PROBLEM REQUIREMENTS
In the data below, find every line with the word "function" and copy it out.

EXERCISE DATA
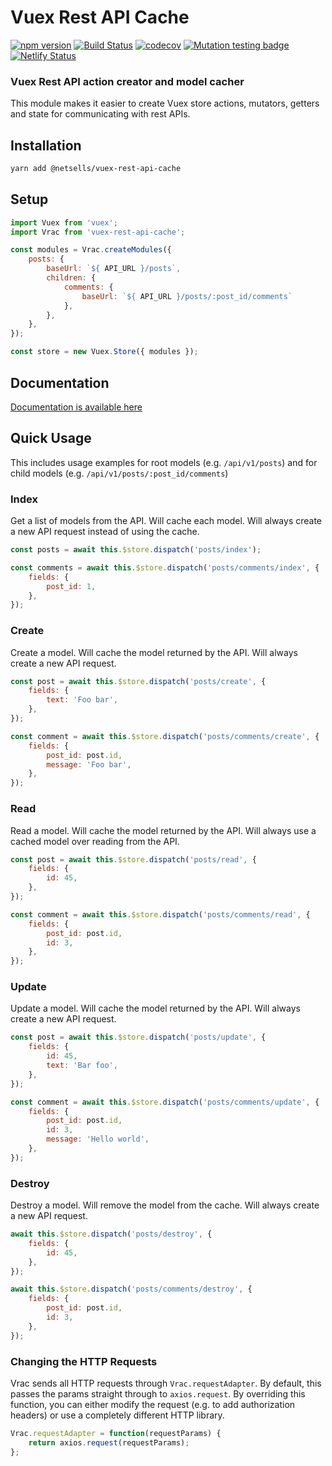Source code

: # Vuex Rest API Cache

[![npm version](https://badge.fury.io/js/%40netsells%2Fvuex-rest-api-cache.svg)](https://badge.fury.io/js/%40netsells%2Fvuex-rest-api-cache)
[![Build Status](https://travis-ci.org/netsells/vuex-rest-api-cache.svg?branch=master)](https://travis-ci.org/netsells/vuex-rest-api-cache)
[![codecov](https://codecov.io/gh/netsells/vuex-rest-api-cache/branch/master/graph/badge.svg)](https://codecov.io/gh/netsells/vuex-rest-api-cache)
[![Mutation testing badge](https://badge.stryker-mutator.io/github.com/netsells/vuex-rest-api-cache/master)](https://stryker-mutator.github.io)
[![Netlify Status](https://api.netlify.com/api/v1/badges/e3db3c4a-3f5d-4126-8c25-33f8aec4db80/deploy-status)](https://app.netlify.com/sites/vuex-rest-api-cache/deploys)

### Vuex Rest API action creator and model cacher

This module makes it easier to create Vuex store actions, mutators, getters and
state for communicating with rest APIs.

## Installation

```sh
yarn add @netsells/vuex-rest-api-cache
```

## Setup

```javascript
import Vuex from 'vuex';
import Vrac from 'vuex-rest-api-cache';

const modules = Vrac.createModules({
    posts: {
        baseUrl: `${ API_URL }/posts`,
        children: {
            comments: {
                baseUrl: `${ API_URL }/posts/:post_id/comments`
            },
        },
    },
});

const store = new Vuex.Store({ modules });
```

## Documentation

[Documentation is available here](https://vuex-rest-api-cache.netlify.com)

## Quick Usage

This includes usage examples for root models (e.g. `/api/v1/posts`) and for child models (e.g. `/api/v1/posts/:post_id/comments`)

### Index

Get a list of models from the API. Will cache each model. Will always create a
new API request instead of using the cache.

```javascript
const posts = await this.$store.dispatch('posts/index');

const comments = await this.$store.dispatch('posts/comments/index', {
    fields: {
        post_id: 1,
    },
});
```

### Create

Create a model. Will cache the model returned by the API. Will always create a
new API request.

```javascript
const post = await this.$store.dispatch('posts/create', {
    fields: {
        text: 'Foo bar',
    },
});

const comment = await this.$store.dispatch('posts/comments/create', {
    fields: {
        post_id: post.id,
        message: 'Foo bar',
    },
});
```

### Read

Read a model. Will cache the model returned by the API. Will always use a cached
model over reading from the API.

```javascript
const post = await this.$store.dispatch('posts/read', {
    fields: {
        id: 45,
    },
});

const comment = await this.$store.dispatch('posts/comments/read', {
    fields: {
        post_id: post.id,
        id: 3,
    },
});
```

### Update

Update a model. Will cache the model returned by the API. Will always create a
new API request.

```javascript
const post = await this.$store.dispatch('posts/update', {
    fields: {
        id: 45,
        text: 'Bar foo',
    },
});

const comment = await this.$store.dispatch('posts/comments/update', {
    fields: {
        post_id: post.id,
        id: 3,
        message: 'Hello world',
    },
});
```

### Destroy

Destroy a model. Will remove the model from the cache. Will always create a
new API request.

```javascript
await this.$store.dispatch('posts/destroy', {
    fields: {
        id: 45,
    },
});

await this.$store.dispatch('posts/comments/destroy', {
    fields: {
        post_id: post.id,
        id: 3,
    },
});
```

### Changing the HTTP Requests

Vrac sends all HTTP requests through `Vrac.requestAdapter`. By default, this
passes the params straight through to `axios.request`. By overriding this
function, you can either modify the request (e.g. to add authorization headers)
or use a completely different HTTP library.

```javascript
Vrac.requestAdapter = function(requestParams) {
    return axios.request(requestParams);
};
```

RESPONSE BELOW
function, you can either modify the request (e.g. to add authorization headers)
Vrac.requestAdapter = function(requestParams) {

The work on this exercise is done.